* **WORK TO COMPLETE**
What lines in the entries below contain the word "platform"? Copy all of them.

Saved entries
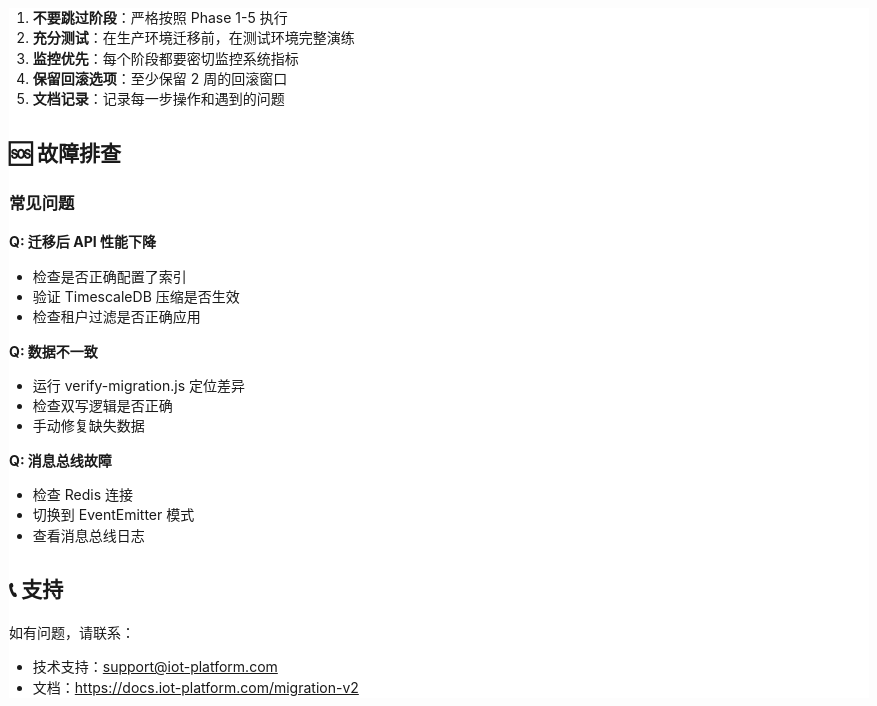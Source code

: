 1. **不要跳过阶段**：严格按照 Phase 1-5 执行
2. **充分测试**：在生产环境迁移前，在测试环境完整演练
3. **监控优先**：每个阶段都要密切监控系统指标
4. **保留回滚选项**：至少保留 2 周的回滚窗口
5. **文档记录**：记录每一步操作和遇到的问题

## 🆘 故障排查

### 常见问题

**Q: 迁移后 API 性能下降**
- 检查是否正确配置了索引
- 验证 TimescaleDB 压缩是否生效
- 检查租户过滤是否正确应用

**Q: 数据不一致**
- 运行 verify-migration.js 定位差异
- 检查双写逻辑是否正确
- 手动修复缺失数据

**Q: 消息总线故障**
- 检查 Redis 连接
- 切换到 EventEmitter 模式
- 查看消息总线日志

## 📞 支持

如有问题，请联系：
- 技术支持：support@iot-platform.com
- 文档：https://docs.iot-platform.com/migration-v2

* **ANSWER TO THE PROBLEM**
- 技术支持：support@iot-platform.com
- 文档：https://docs.iot-platform.com/migration-v2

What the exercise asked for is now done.